The Environmental Protection Agency has a knack for releasing things en masse.
Last year, it was 3 million gallons of toxic wastewater from the Gold King Mine above Silverton. And last week, it was tens of thousands of emails related to the spill, some of which were requested by media outlets across the country under the Freedom of Information Act.
The EPA posted 29,126 links to PDFs on Friday. But good luck sifting through them. There is no site index and the links are not labeled, meaning anyone wanting to inspect the records must open each link and review the documents, one by one.

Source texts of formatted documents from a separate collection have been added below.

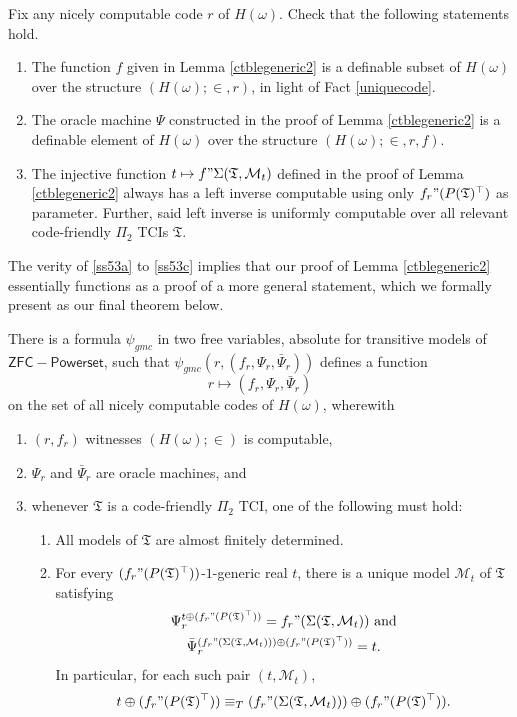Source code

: \documentclass[12pt]{article}
\numberwithin{equation}{section}
\begin{document}
Fix any nicely computable code $r$ of $H(\omega)$. Check that the following statements hold.
\begin{enumerate}[label=(\Alph*)]
    \item\label{ss53a} The function $f$ given in Lemma \ref{ctblegeneric2} is a definable subset of $H(\omega)$ over the structure $(H(\omega); \in, r)$, in light of Fact \ref{uniquecode}.
    \item The oracle machine $\Psi$ constructed in the proof of Lemma \ref{ctblegeneric2} is a definable element of $H(\omega)$ over the structure $(H(\omega); \in, r, f)$.
    \item\label{ss53c} The injective function $t \mapsto f" \Sigma(\mathfrak{T}, \mathcal{M}_t)$ defined in the proof of Lemma \ref{ctblegeneric2} always has a left inverse computable using only $f_r" (P(\mathfrak{T})^{\top})$ as parameter. Further, said left inverse is uniformly computable over all relevant code-friendly $\Pi_2$ TCIs $\mathfrak{T}$.
\end{enumerate}
The verity of \ref{ss53a} to \ref{ss53c} implies that our proof of Lemma \ref{ctblegeneric2} essentially functions as a proof of a more general statement, which we formally present as our final theorem below.

\begin{thm}\label{lastthm}
There is a formula $\psi_{gmc}$ in two free variables, absolute for transitive models of $\mathsf{ZFC - Powerset}$, such that $\psi_{gmc}(r, (f_r, \Psi_r, \bar{\Psi}_{r}))$ defines a function $$r \mapsto (f_r, \Psi_r, \bar{\Psi}_{r})$$ on the set of all nicely computable codes of $H(\omega)$, wherewith
\begin{enumerate}[label=(\arabic*)]
    \item $(r, f_r)$ witnesses $(H(\omega); \in)$ is computable,
    \item $\Psi_r$ and $\bar{\Psi}_{r}$ are oracle machines, and
    \item whenever $\mathfrak{T}$ is a code-friendly $\Pi_2$ TCI, one of the following must hold:
    \begin{enumerate}[label=(\alph*)]
        \item All models of $\mathfrak{T}$ are almost finitely determined.
        \item For every $(f_r" (P(\mathfrak{T})^{\top}))$-$1$-generic real $t$, there is a unique model $\mathcal{M}_t$ of $\mathfrak{T}$ satisfying 
        \begin{gather*}
            \Psi_r^{t \oplus (f_r" (P(\mathfrak{T})^{\top}))} = f_r" (\Sigma(\mathfrak{T}, \mathcal{M}_t)) \text{ and} \\
            \bar{\Psi}_{r}^{(f_r" (\Sigma(\mathfrak{T}, \mathcal{M}_t))) \oplus (f_r" (P(\mathfrak{T})^{\top}))} = t.
        \end{gather*}
        In particular, for each such pair $(t, \mathcal{M}_t)$, $$t \oplus (f_r" (P(\mathfrak{T})^{\top})) \equiv_{T} (f_r" (\Sigma(\mathfrak{T}, \mathcal{M}_t))) \oplus (f_r" (P(\mathfrak{T})^{\top})).$$
\end{enumerate}
\end{enumerate}
\end{thm}
\end{document}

A small sampling of the documents shows casual communications, like where to meet for dinner, to more serious matters, such as summaries of congressional hearings held in response to the Aug. 5 spill.

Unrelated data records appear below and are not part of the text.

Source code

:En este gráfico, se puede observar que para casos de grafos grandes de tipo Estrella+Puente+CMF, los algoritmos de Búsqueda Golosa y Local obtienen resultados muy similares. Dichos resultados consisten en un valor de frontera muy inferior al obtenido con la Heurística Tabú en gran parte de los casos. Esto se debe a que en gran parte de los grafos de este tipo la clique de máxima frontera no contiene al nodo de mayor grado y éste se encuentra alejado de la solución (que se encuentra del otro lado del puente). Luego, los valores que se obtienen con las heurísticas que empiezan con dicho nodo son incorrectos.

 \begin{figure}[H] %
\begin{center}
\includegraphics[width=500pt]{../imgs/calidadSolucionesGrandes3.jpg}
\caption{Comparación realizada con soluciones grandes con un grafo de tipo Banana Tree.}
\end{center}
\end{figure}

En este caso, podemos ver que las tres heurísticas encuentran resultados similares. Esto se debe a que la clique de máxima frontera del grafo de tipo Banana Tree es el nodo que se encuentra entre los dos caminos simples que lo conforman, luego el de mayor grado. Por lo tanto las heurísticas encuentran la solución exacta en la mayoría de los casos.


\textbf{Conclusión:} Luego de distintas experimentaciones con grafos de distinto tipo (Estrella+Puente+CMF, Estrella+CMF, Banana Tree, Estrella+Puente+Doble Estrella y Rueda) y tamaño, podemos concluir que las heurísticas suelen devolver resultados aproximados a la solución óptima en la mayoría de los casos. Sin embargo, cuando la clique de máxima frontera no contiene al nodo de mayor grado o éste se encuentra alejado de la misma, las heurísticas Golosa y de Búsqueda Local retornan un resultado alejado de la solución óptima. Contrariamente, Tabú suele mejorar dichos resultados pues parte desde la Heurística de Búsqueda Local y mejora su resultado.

If the Herald’s sampling of about 50 emails is any indication of the larger picture, many of the emails consist of EPA employees copying and sending news articles about the spill to one another.

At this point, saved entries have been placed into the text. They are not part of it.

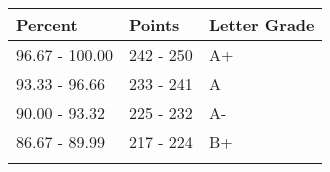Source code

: \documentclass[
]{article}
\begin{document}
\begin{longtable}[]{@{}lll@{}}
\toprule
\begin{minipage}[b]{0.20\columnwidth}\raggedright
Percent\strut
\end{minipage} & \begin{minipage}[b]{0.14\columnwidth}\raggedright
Points\strut
\end{minipage} & \begin{minipage}[b]{0.16\columnwidth}\raggedright
Letter Grade\strut
\end{minipage}\tabularnewline
\midrule
\endhead
\begin{minipage}[t]{0.20\columnwidth}\raggedright
96.67 - 100.00\strut
\end{minipage} & \begin{minipage}[t]{0.14\columnwidth}\raggedright
242 - 250\strut
\end{minipage} & \begin{minipage}[t]{0.16\columnwidth}\raggedright
A+\strut
\end{minipage}\tabularnewline
\begin{minipage}[t]{0.20\columnwidth}\raggedright
93.33 - 96.66\strut
\end{minipage} & \begin{minipage}[t]{0.14\columnwidth}\raggedright
233 - 241\strut
\end{minipage} & \begin{minipage}[t]{0.16\columnwidth}\raggedright
A\strut
\end{minipage}\tabularnewline
\begin{minipage}[t]{0.20\columnwidth}\raggedright
90.00 - 93.32\strut
\end{minipage} & \begin{minipage}[t]{0.14\columnwidth}\raggedright
225 - 232\strut
\end{minipage} & \begin{minipage}[t]{0.16\columnwidth}\raggedright
A-\strut
\end{minipage}\tabularnewline
\begin{minipage}[t]{0.20\columnwidth}\raggedright
86.67 - 89.99\strut
\end{minipage} & \begin{minipage}[t]{0.14\columnwidth}\raggedright
217 - 224\strut
\end{minipage} & \begin{minipage}[t]{0.16\columnwidth}\raggedright
B+\strut
\end{minipage}\tabularnewline
\begin{minipage}[t]{0.20\columnwidth}\raggedright

\end{minipage}
\end{longtable}
\end{document}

An EPA spokeswoman did not respond Wednesday to an email seeking comment on the purpose of the documents or whether they would be made more searchable.
Mark Horvit, executive director of Investigative Reporters and Editors, a nonprofit that compiles large databases and government documents, said he’s seen emails distributed in electronic formats that are more easily searched than PDFs.
Horvit was traveling Wednesday and was unable to access the site using his cellphone and a Wi-Fi connection, so he wasn’t able to say whether the EPA may be intentionally making it difficult to search the documents.
“Sometimes agencies will do huge dumps instead of releasing the targeted things that people are interested in because it can make it harder for people to find,” he said.
But at least the documents have been made public, and anyone who wants to spend time opening random links to gain insight into the environmental mishap can do so by visiting http://bit.ly/2aPbnJ2 and scrolling down to July 29, 2016, and clicking on the FTP site. One bit of caution: It takes a while to load pages.
Let us know what you find buried in the emails.